**WHAT THIS TASK INVOLVES**
All that should be output is the block of lines below from the line with "2. **Cálculo:** Convierte" to the line with "1. Añadir productos al carrito", both included, exactly as written.
MATERIAL PROVIDED START
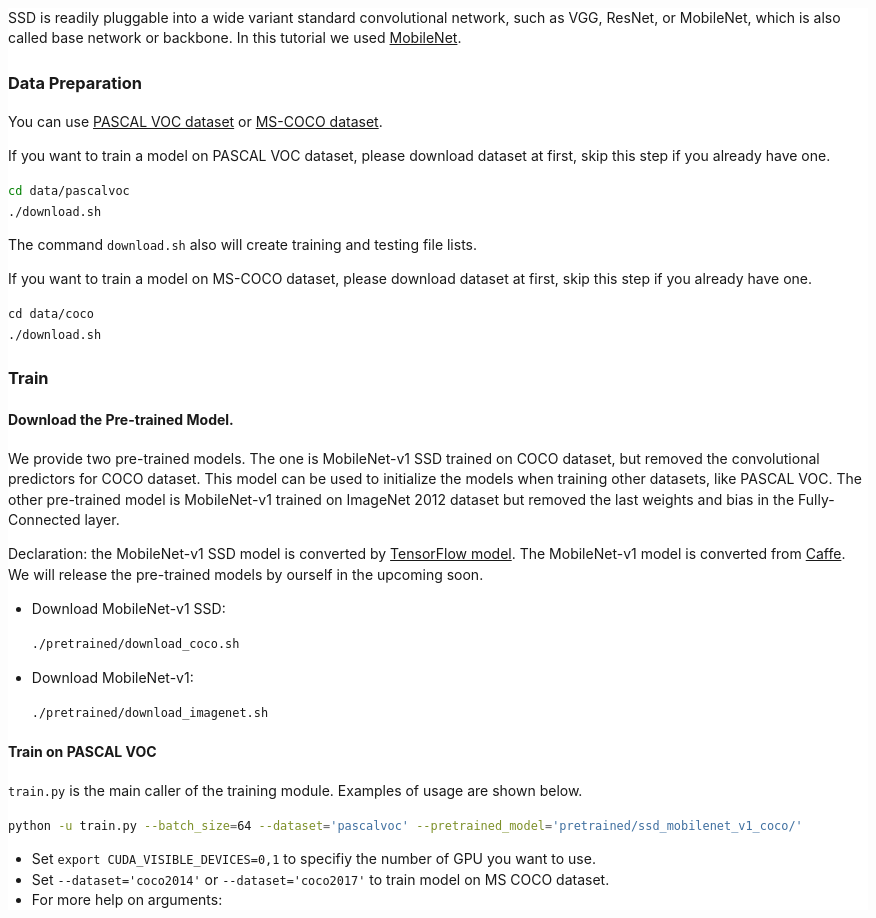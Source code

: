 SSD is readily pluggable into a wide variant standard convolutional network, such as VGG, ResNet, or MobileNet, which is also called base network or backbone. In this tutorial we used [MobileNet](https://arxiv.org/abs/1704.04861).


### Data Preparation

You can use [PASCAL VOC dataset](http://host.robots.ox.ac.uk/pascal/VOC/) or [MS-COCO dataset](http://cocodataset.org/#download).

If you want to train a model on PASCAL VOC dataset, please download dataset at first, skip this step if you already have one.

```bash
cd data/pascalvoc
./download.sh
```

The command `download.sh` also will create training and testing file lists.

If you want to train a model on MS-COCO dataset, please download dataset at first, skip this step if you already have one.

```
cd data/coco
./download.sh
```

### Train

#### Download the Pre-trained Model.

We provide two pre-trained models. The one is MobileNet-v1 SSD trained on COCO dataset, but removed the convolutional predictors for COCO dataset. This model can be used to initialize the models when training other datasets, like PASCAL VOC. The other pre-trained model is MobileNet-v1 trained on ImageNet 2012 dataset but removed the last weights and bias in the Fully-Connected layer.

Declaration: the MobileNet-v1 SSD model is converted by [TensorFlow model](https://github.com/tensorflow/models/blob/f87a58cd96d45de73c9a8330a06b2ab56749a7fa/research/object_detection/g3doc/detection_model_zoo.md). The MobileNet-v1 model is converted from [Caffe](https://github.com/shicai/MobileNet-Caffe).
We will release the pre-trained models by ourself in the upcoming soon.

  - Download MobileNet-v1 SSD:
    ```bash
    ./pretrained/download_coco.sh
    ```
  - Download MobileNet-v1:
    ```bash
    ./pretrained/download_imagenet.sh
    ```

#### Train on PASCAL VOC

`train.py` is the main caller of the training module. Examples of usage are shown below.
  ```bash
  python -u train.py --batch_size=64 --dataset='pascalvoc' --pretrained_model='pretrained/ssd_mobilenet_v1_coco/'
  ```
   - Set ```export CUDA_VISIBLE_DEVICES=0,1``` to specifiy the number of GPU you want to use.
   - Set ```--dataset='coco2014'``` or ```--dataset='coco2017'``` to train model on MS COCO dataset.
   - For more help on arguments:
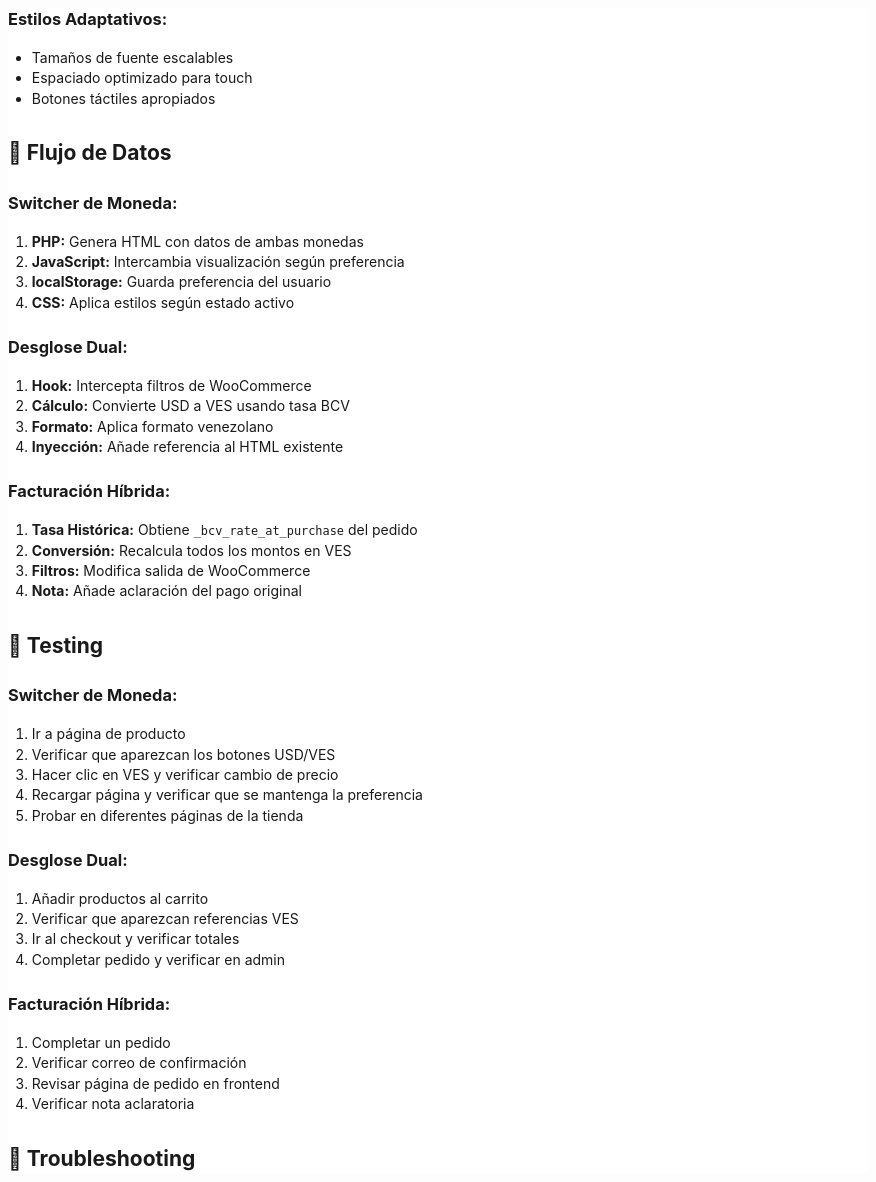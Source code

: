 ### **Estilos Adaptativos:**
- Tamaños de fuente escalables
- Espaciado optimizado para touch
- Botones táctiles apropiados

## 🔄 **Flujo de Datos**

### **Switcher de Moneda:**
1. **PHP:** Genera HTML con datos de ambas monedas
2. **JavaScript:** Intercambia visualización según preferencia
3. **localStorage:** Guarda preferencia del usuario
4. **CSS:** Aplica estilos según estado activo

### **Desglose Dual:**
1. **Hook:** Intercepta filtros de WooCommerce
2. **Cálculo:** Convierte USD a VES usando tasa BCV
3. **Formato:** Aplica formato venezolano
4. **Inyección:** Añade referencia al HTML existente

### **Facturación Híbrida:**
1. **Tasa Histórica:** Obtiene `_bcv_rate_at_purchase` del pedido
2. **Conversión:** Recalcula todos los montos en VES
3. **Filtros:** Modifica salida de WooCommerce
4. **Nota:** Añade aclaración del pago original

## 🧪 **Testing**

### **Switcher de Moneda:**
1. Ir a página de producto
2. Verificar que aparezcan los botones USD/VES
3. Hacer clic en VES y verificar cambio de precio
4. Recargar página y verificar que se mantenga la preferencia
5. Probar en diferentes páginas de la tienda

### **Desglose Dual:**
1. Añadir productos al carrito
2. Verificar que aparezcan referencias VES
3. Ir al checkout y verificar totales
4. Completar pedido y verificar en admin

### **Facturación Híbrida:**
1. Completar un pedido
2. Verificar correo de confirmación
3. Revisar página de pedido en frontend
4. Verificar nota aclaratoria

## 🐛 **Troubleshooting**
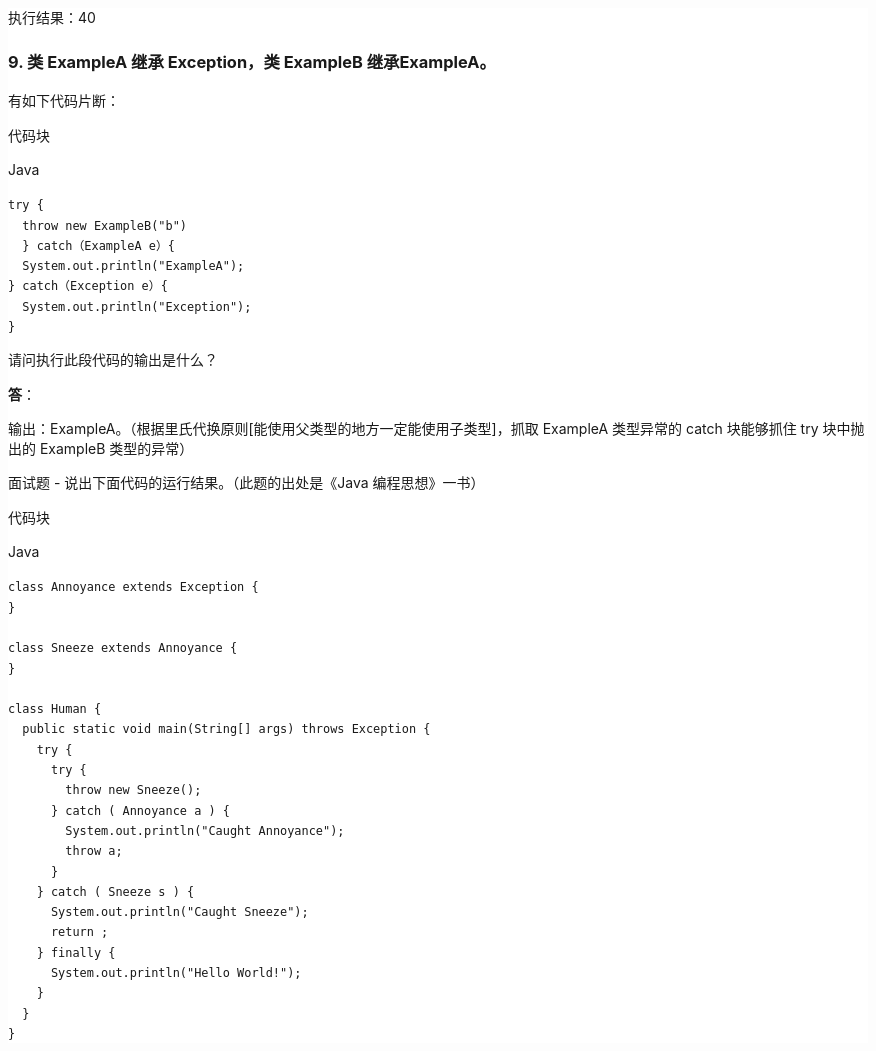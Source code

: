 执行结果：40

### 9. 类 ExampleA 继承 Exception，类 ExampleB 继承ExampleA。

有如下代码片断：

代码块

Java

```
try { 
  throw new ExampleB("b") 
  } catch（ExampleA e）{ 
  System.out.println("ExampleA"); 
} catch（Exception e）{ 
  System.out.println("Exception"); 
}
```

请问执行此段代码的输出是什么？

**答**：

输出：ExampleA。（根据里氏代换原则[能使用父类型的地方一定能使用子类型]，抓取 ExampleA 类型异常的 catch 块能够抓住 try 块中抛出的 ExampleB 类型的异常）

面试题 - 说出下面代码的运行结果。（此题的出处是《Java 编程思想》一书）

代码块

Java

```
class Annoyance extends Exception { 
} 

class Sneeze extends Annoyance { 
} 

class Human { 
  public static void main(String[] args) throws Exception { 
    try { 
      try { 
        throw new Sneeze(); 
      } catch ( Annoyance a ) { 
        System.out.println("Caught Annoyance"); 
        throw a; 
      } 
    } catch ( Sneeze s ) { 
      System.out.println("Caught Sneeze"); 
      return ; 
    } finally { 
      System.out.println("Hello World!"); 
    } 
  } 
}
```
MATERIAL PROVIDED END
**WRITTEN ANSWER**
2. **Cálculo:** Convierte USD a VES usando tasa BCV
3. **Formato:** Aplica formato venezolano
4. **Inyección:** Añade referencia al HTML existente

### **Facturación Híbrida:**
1. **Tasa Histórica:** Obtiene `_bcv_rate_at_purchase` del pedido
2. **Conversión:** Recalcula todos los montos en VES
3. **Filtros:** Modifica salida de WooCommerce
4. **Nota:** Añade aclaración del pago original

## 🧪 **Testing**

### **Switcher de Moneda:**
1. Ir a página de producto
2. Verificar que aparezcan los botones USD/VES
3. Hacer clic en VES y verificar cambio de precio
4. Recargar página y verificar que se mantenga la preferencia
5. Probar en diferentes páginas de la tienda

### **Desglose Dual:**
1. Añadir productos al carrito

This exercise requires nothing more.